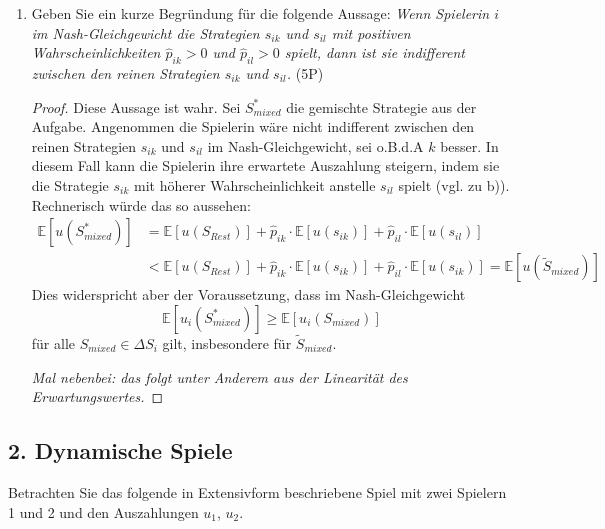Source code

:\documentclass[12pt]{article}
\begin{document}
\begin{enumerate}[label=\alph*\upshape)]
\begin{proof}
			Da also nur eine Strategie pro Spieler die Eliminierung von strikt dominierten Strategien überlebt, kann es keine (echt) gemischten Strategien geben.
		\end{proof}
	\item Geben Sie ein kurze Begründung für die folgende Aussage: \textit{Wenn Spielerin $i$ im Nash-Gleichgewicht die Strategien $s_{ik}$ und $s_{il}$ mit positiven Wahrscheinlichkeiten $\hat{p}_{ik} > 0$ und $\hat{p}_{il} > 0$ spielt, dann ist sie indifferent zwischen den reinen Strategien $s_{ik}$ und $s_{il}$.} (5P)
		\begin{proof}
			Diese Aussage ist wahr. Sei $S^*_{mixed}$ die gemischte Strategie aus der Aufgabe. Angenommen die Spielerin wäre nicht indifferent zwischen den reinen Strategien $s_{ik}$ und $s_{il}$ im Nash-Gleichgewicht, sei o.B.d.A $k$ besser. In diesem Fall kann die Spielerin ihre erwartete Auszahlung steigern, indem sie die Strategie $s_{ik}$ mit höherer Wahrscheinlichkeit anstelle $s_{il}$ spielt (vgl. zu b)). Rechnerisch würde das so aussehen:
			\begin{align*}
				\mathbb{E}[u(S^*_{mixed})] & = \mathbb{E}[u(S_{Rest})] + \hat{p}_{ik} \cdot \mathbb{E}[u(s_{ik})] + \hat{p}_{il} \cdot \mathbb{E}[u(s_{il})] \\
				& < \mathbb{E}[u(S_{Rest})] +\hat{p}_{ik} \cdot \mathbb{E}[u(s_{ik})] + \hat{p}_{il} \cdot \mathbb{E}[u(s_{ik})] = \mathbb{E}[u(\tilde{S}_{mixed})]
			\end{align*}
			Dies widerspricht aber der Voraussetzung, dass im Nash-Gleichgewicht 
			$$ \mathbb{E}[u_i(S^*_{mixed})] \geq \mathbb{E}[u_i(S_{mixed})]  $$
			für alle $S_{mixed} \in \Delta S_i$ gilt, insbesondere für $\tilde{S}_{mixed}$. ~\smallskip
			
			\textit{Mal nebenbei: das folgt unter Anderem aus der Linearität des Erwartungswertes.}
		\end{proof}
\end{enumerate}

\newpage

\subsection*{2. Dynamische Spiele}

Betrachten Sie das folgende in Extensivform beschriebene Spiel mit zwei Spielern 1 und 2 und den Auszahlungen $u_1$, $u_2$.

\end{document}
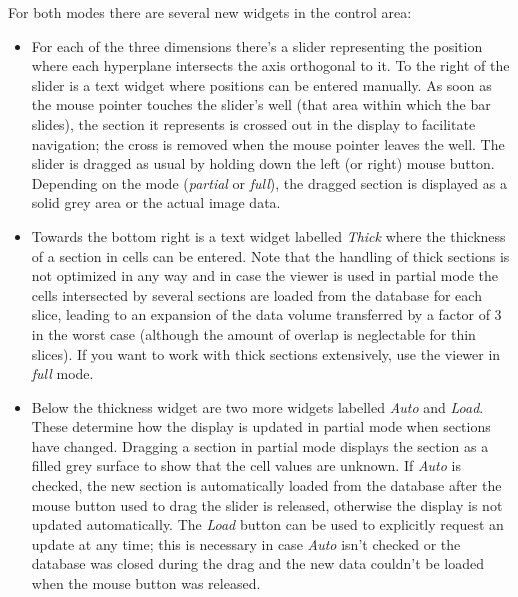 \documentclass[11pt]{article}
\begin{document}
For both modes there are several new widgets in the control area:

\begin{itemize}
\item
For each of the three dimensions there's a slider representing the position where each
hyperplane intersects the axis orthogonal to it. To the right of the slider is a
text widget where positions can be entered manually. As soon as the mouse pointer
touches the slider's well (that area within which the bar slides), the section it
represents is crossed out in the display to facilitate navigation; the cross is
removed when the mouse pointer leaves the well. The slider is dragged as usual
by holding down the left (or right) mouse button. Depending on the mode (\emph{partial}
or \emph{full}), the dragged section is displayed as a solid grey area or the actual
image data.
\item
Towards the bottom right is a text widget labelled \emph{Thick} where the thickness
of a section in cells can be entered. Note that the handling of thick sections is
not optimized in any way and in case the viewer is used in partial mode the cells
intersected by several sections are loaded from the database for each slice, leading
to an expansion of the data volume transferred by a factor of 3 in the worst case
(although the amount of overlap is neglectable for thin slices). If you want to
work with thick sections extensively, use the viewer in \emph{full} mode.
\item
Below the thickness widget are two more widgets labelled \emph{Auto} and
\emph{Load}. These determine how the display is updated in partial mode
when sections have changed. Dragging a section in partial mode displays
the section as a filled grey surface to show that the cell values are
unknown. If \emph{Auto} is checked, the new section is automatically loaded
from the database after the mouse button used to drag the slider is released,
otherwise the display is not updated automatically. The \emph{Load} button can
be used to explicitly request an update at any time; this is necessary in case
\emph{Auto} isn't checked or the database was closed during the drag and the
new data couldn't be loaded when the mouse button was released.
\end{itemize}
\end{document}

^^^^^^^^

● **Exercise directions**: Your task is to restate every record word for word. Omit all pictures.

● **Output of the exercise**:
Source code

:\documentclass[12pt]{article}
\begin{document}
\begin{enumerate}[label=\alph*\upshape)]
\begin{proof}
			Da also nur eine Strategie pro Spieler die Eliminierung von strikt dominierten Strategien überlebt, kann es keine (echt) gemischten Strategien geben.
		\end{proof}
	\item Geben Sie ein kurze Begründung für die folgende Aussage: \textit{Wenn Spielerin $i$ im Nash-Gleichgewicht die Strategien $s_{ik}$ und $s_{il}$ mit positiven Wahrscheinlichkeiten $\hat{p}_{ik} > 0$ und $\hat{p}_{il} > 0$ spielt, dann ist sie indifferent zwischen den reinen Strategien $s_{ik}$ und $s_{il}$.} (5P)
		\begin{proof}
			Diese Aussage ist wahr. Sei $S^*_{mixed}$ die gemischte Strategie aus der Aufgabe. Angenommen die Spielerin wäre nicht indifferent zwischen den reinen Strategien $s_{ik}$ und $s_{il}$ im Nash-Gleichgewicht, sei o.B.d.A $k$ besser. In diesem Fall kann die Spielerin ihre erwartete Auszahlung steigern, indem sie die Strategie $s_{ik}$ mit höherer Wahrscheinlichkeit anstelle $s_{il}$ spielt (vgl. zu b)). Rechnerisch würde das so aussehen:
			\begin{align*}
				\mathbb{E}[u(S^*_{mixed})] & = \mathbb{E}[u(S_{Rest})] + \hat{p}_{ik} \cdot \mathbb{E}[u(s_{ik})] + \hat{p}_{il} \cdot \mathbb{E}[u(s_{il})] \\
				& < \mathbb{E}[u(S_{Rest})] +\hat{p}_{ik} \cdot \mathbb{E}[u(s_{ik})] + \hat{p}_{il} \cdot \mathbb{E}[u(s_{ik})] = \mathbb{E}[u(\tilde{S}_{mixed})]
			\end{align*}
			Dies widerspricht aber der Voraussetzung, dass im Nash-Gleichgewicht 
			$$ \mathbb{E}[u_i(S^*_{mixed})] \geq \mathbb{E}[u_i(S_{mixed})]  $$
			für alle $S_{mixed} \in \Delta S_i$ gilt, insbesondere für $\tilde{S}_{mixed}$. ~\smallskip
			
			\textit{Mal nebenbei: das folgt unter Anderem aus der Linearität des Erwartungswertes.}
		\end{proof}
\end{enumerate}

\newpage

\subsection*{2. Dynamische Spiele}

Betrachten Sie das folgende in Extensivform beschriebene Spiel mit zwei Spielern 1 und 2 und den Auszahlungen $u_1$, $u_2$.

\end{document}
 \documentclass[11pt]{article}
\begin{document}
For both modes there are several new widgets in the control area:

\begin{itemize}
\item
For each of the three dimensions there's a slider representing the position where each
hyperplane intersects the axis orthogonal to it. To the right of the slider is a
text widget where positions can be entered manually. As soon as the mouse pointer
touches the slider's well (that area within which the bar slides), the section it
represents is crossed out in the display to facilitate navigation; the cross is
removed when the mouse pointer leaves the well. The slider is dragged as usual
by holding down the left (or right) mouse button. Depending on the mode (\emph{partial}
or \emph{full}), the dragged section is displayed as a solid grey area or the actual
image data.
\item
Towards the bottom right is a text widget labelled \emph{Thick} where the thickness
of a section in cells can be entered. Note that the handling of thick sections is
not optimized in any way and in case the viewer is used in partial mode the cells
intersected by several sections are loaded from the database for each slice, leading
to an expansion of the data volume transferred by a factor of 3 in the worst case
(although the amount of overlap is neglectable for thin slices). If you want to
work with thick sections extensively, use the viewer in \emph{full} mode.
\item
Below the thickness widget are two more widgets labelled \emph{Auto} and
\emph{Load}. These determine how the display is updated in partial mode
when sections have changed. Dragging a section in partial mode displays
the section as a filled grey surface to show that the cell values are
unknown. If \emph{Auto} is checked, the new section is automatically loaded
from the database after the mouse button used to drag the slider is released,
otherwise the display is not updated automatically. The \emph{Load} button can
be used to explicitly request an update at any time; this is necessary in case
\emph{Auto} isn't checked or the database was closed during the drag and the
new data couldn't be loaded when the mouse button was released.
\end{itemize}
\end{document}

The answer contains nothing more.